** WHAT YOU WILL DO **
Reproduce, with no alteration, the span of lines that begins at the line containing "- 🔖Topic: [[const]]" and ends at the last line of the records, both ends included, and nothing else.

Source texts of formatted documents:
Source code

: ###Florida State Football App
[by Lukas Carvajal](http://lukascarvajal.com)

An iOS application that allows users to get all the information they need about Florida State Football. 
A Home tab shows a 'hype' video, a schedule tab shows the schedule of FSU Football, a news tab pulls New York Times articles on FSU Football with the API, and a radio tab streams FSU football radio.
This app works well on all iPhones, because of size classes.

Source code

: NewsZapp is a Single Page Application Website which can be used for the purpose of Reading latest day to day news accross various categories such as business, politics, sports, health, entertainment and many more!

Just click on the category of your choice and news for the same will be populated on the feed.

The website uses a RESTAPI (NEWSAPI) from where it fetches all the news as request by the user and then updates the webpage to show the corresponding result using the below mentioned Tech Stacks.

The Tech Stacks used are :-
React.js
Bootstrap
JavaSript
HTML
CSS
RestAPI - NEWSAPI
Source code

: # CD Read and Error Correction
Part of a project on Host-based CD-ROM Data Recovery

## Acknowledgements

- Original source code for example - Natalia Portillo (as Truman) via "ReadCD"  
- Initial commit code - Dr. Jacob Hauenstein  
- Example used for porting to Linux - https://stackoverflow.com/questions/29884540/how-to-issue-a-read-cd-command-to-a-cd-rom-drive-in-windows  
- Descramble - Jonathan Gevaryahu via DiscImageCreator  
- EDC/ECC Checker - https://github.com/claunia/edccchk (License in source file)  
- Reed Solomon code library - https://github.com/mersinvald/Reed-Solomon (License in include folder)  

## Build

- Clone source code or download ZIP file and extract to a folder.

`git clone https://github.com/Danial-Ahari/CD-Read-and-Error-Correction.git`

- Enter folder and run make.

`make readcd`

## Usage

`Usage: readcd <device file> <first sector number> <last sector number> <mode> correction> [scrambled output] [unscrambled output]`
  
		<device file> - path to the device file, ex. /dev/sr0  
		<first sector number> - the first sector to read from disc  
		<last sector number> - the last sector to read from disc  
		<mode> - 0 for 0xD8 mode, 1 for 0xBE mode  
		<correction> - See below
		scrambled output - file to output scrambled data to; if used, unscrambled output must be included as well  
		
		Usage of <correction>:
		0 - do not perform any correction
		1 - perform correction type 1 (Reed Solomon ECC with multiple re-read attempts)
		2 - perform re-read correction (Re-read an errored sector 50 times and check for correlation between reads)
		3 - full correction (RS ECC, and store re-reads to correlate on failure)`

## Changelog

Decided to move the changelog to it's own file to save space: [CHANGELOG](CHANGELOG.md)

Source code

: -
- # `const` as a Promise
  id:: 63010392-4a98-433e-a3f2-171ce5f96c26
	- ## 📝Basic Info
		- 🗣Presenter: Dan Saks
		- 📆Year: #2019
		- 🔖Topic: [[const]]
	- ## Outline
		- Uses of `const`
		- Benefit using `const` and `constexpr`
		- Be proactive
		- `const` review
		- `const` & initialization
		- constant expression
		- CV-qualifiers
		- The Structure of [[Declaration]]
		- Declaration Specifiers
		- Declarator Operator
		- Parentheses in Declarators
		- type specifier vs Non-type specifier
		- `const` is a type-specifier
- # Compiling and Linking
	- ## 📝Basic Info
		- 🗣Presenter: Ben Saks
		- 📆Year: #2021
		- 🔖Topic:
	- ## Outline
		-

** RESULT FOR THIS TASK **
		- 🔖Topic: [[const]]
	- ## Outline
		- Uses of `const`
		- Benefit using `const` and `constexpr`
		- Be proactive
		- `const` review
		- `const` & initialization
		- constant expression
		- CV-qualifiers
		- The Structure of [[Declaration]]
		- Declaration Specifiers
		- Declarator Operator
		- Parentheses in Declarators
		- type specifier vs Non-type specifier
		- `const` is a type-specifier
- # Compiling and Linking
	- ## 📝Basic Info
		- 🗣Presenter: Ben Saks
		- 📆Year: #2021
		- 🔖Topic:
	- ## Outline
		-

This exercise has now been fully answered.